Directions: Only the lines from the top of the listing below through the line containing "[US08](us08/us08_readme.md) - As" should be output, exactly and with no pictures.

________

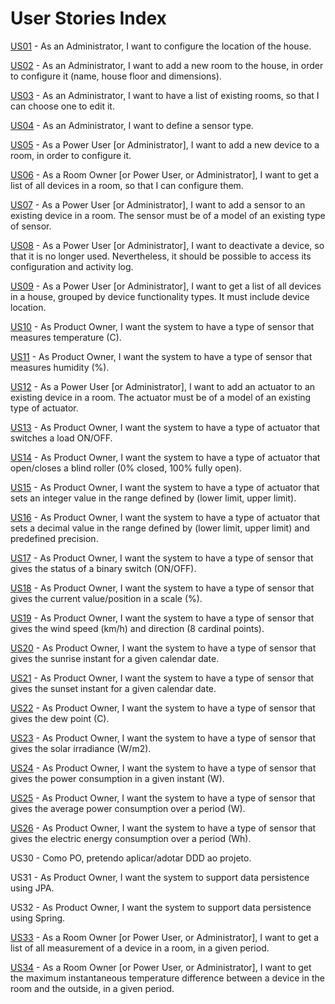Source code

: # User Stories Index

[US01](us01/us01_readme.md) - As an Administrator, I want to configure the location of the house.

[US02](us02/us02_readme.md) - As an Administrator, I want to add a new room to the house, in order to configure it (name, house floor and dimensions).

[US03](us03/us03_readme.md) - As an Administrator, I want to have a list of existing rooms, so that I can choose one to edit it.

[US04](us04/us04_readme.md) - As an Administrator, I want to define a sensor type.

[US05](us05/us05v2_readme.md) - As a Power User [or Administrator], I want to add a new device to a room, in order to configure it.

[US06](us06/us06_readme.md) - As a Room Owner [or Power User, or Administrator], I want to get a list of all devices in a room, so that I can configure them.

[US07](us07/us07_readme.md) - As a Power User [or Administrator], I want to add a sensor to an existing device in a room. The sensor must be of a model of an existing type of sensor.

[US08](us08/us08_readme.md) - As a Power User [or Administrator], I want to deactivate a device, so that it is no longer used. Nevertheless, it should be possible to access its configuration and activity log.

[US09](us09/us09_readme.md) - As a Power User [or Administrator], I want to get a list of all devices in a house, grouped by device functionality types. It must include device location.

[US10](us10/us10_readme.md) - As Product Owner, I want the system to have a type of sensor that measures temperature (C).

[US11](us11/us11_readme.md) - As Product Owner, I want the system to have a type of sensor that measures humidity (%).

[US12](us12/us12_readme.md) - As a Power User [or Administrator], I want to add an actuator to an existing device in a room. The actuator must be of a model of an existing type of actuator.

[US13](us13/us13_readme.md) - As Product Owner, I want the system to have a type of actuator that switches a load ON/OFF.

[US14](us14/us14_readme.md) - As Product Owner, I want the system to have a type of actuator that open/closes a blind roller (0% closed, 100% fully open).

[US15](us15/us15_readme.md) - As Product Owner, I want the system to have a type of actuator that sets an integer value in the range defined by (lower limit, upper limit).

[US16](us16/us16_readme.md) - As Product Owner, I want the system to have a type of actuator that sets a decimal value in the range defined by (lower limit, upper limit) and predefined precision.

[US17](us17/us17_readme.md) - As Product Owner, I want the system to have a type of sensor that gives the status of a binary switch (ON/OFF).

[US18](us18/us18_readme.md) - As Product Owner, I want the system to have a type of sensor that gives the current value/position in a scale (%).

[US19](us19/us19_readme.md) - As Product Owner, I want the system to have a type of sensor that gives the wind speed (km/h) and direction (8 cardinal points).

[US20](us20/us20_readme.md) - As Product Owner, I want the system to have a type of sensor that gives the sunrise instant for a given calendar date.

[US21](us21/us21_readme.md) - As Product Owner, I want the system to have a type of sensor that gives the sunset instant for a given calendar date.

[US22](us22/us22_readme.md) - As Product Owner, I want the system to have a type of sensor that gives the dew point (C).

[US23](us23/us23_readme.md) - As Product Owner, I want the system to have a type of sensor that gives the solar irradiance (W/m2).

[US24](us24/us24_readme.md) - As Product Owner, I want the system to have a type of sensor that gives the power consumption in a given instant (W).

[US25](us25/us25_readme.md) - As Product Owner, I want the system to have a type of sensor that gives the average power consumption over a period (W).

[US26](us26/us26_readme.md) - As Product Owner, I want the system to have a type of sensor that gives the electric energy consumption over a period (Wh).

US30 - Como PO, pretendo aplicar/adotar DDD ao projeto.

US31 - As Product Owner, I want the system to support data persistence using JPA.

US32 - As Product Owner, I want the system to support data persistence using Spring.

[US33](us33/us33_readme.md) - As a Room Owner [or Power User, or Administrator], I want to get a list of all measurement of a device in a room, in a given period.

[US34](us34/us34_readme.md) - As a Room Owner [or Power User, or Administrator], I want to get the maximum instantaneous temperature difference between a device in the room and the outside, in a given period.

________

Answer for this exercise:
Source code

: # User Stories Index

[US01](us01/us01_readme.md) - As an Administrator, I want to configure the location of the house.

[US02](us02/us02_readme.md) - As an Administrator, I want to add a new room to the house, in order to configure it (name, house floor and dimensions).

[US03](us03/us03_readme.md) - As an Administrator, I want to have a list of existing rooms, so that I can choose one to edit it.

[US04](us04/us04_readme.md) - As an Administrator, I want to define a sensor type.

[US05](us05/us05v2_readme.md) - As a Power User [or Administrator], I want to add a new device to a room, in order to configure it.

[US06](us06/us06_readme.md) - As a Room Owner [or Power User, or Administrator], I want to get a list of all devices in a room, so that I can configure them.

[US07](us07/us07_readme.md) - As a Power User [or Administrator], I want to add a sensor to an existing device in a room. The sensor must be of a model of an existing type of sensor.

[US08](us08/us08_readme.md) - As a Power User [or Administrator], I want to deactivate a device, so that it is no longer used. Nevertheless, it should be possible to access its configuration and activity log.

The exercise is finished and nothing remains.